Impressively, all the stories were non-fiction. While Serving the Sentence, co-produced by Kendra Stevens and Maggie Jenkins, does not mandate stories be real or made up, Sunday night’s readers all told true tales that began with an incident of bathroom stall texting. Performer Jim Sweeney kicked off the night with his harrowing tale of a Mexican bar, a beautiful olive skinned woman and her testosterone jacked, pony-tailed ex-boyfriend.
Eileen Tull’s bathroom text alerted her she was going to be an aunt for the first time. From inside The Chicago History Museum’s Lincoln Room, the elation over her hour-old nephew, Tommy, set in and she sobbed hysterically at the foot of Lincoln’s deathbed.
Amy Sumpter, A third of the all-female Beastie Boys tribute (along with Stevens and Jenkins), She’s Crafty, let it be known: texting in the bathroom is gross. Presenting her story in a set of firm bathroom beliefs, “I hate cheap toilet paper,” “Don’t bring food into the bathroom,” Sumpter expertly relayed the spectrum of bathroom emotions: disgust, shame and vulnerability. She brought the audience through a heartbreaking breakup and a gut-wrenching run-in with her ex, celebrating his new anniversary with his new girlfriend at the Signature Room at the 95th.
Closing out the night was co-host Kendra Stevens who told a story about a haunted hometown road and those early friendships you form where you just get each other, and you never have to explain a thing.

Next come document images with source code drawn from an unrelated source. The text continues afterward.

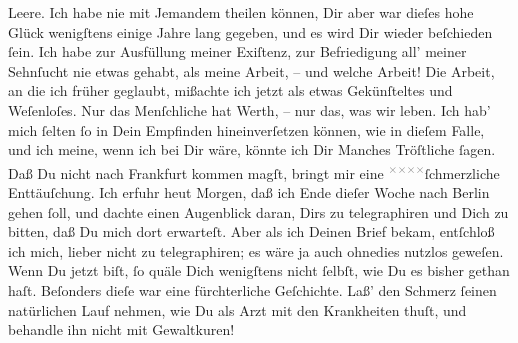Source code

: \begin{ledgroupsized}[t]{13cm}
               Leere. Ich habe nie mit Jemandem theilen können, Dir aber war dieſes hohe Glück
               wenigſtens einige Jahre lang gegeben, und es wird Dir \strikeout{\textcolor{gray}{wie}} wieder beſchieden ſein. Ich habe zur Ausfüllung meiner Exiſtenz, zur
               Befriedigung all’ meiner Sehnſucht nie etwas gehabt, als meine Arbeit, – und welche
               Arbeit! Die Arbeit, an die ich früher geglaubt, mißachte ich jetzt als etwas
               Gekünſteltes und Weſenloſes. Nur das Menſchliche hat Werth, – nur das, was wir
               leben.\pend
           \pstart
           Ich hab’ mich ſelten ſo in Dein \strikeout{\textcolor{gray}{×}}{ }{\pb}Empfinden hineinverſetzen können, wie \strikeout{\textcolor{gray}{gege}} in dieſem Falle, und ich meine, wenn ich bei Dir wäre, könnte ich Dir \strikeout{\textcolor{gray}{m}} Manches Tröſtliche ſagen. Daß Du nicht nach Frankfurt kommen magſt, bringt mir eine \substVorne{}\textsuperscript{\textcolor{gray}{×}\-\textcolor{gray}{×}\-\textcolor{gray}{×}\-\textcolor{gray}{×}}\substDazwischen{}ſchmerzliche\substHinten{} Enttäuſchung. Ich erfuhr heut{ }Morgen, daß ich Ende dieſer Woche nach Berlin gehen ſoll, und dachte einen Augenblick daran, Dirs zu telegraphiren
               und \introOben{}Dich\introOben{} zu bitten,  daß
               Du mich dort erwarteſt. Aber  als ich Deinen Brief bekam, entſchloß ich mich, lieber nicht zu telegraphiren;
               es wäre ja auch ohnedies nutzlos geweſen.\pend
           \pstart
           Wenn Du jetzt \label{K_L02874-33v}\label{K_L02874-33h}{ } biſt, ſo quäle Dich
               wenigſtens nicht ſelbſt, wie Du es bisher gethan haſt. Beſonders {\pb}dieſe \label{K_L02874-23v}\label{K_L02874-23h} war eine fürchterliche Geſchichte. Laß’ den Schmerz ſeinen natürlichen Lauf
               nehmen, wie Du als Arzt mit den Krankheiten thuſt, und behandle ihn nicht mit
               Gewaltkuren!\pend

\end{ledgroupsized}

Proceeds from the show went to East Village Youth Program, a nonprofit that provides college resources and support to low-income, primarily Latino youth. Every Serving the Sentence benefits a different Chicago charity. Stories at next month’s show, on Nov. 9 will all start with the line, “It felt like I had just run a marathon ” The show runs the second Sunday of every month at 7 p.m. at Towbar, located at 1500 W. Jarvis Avenue.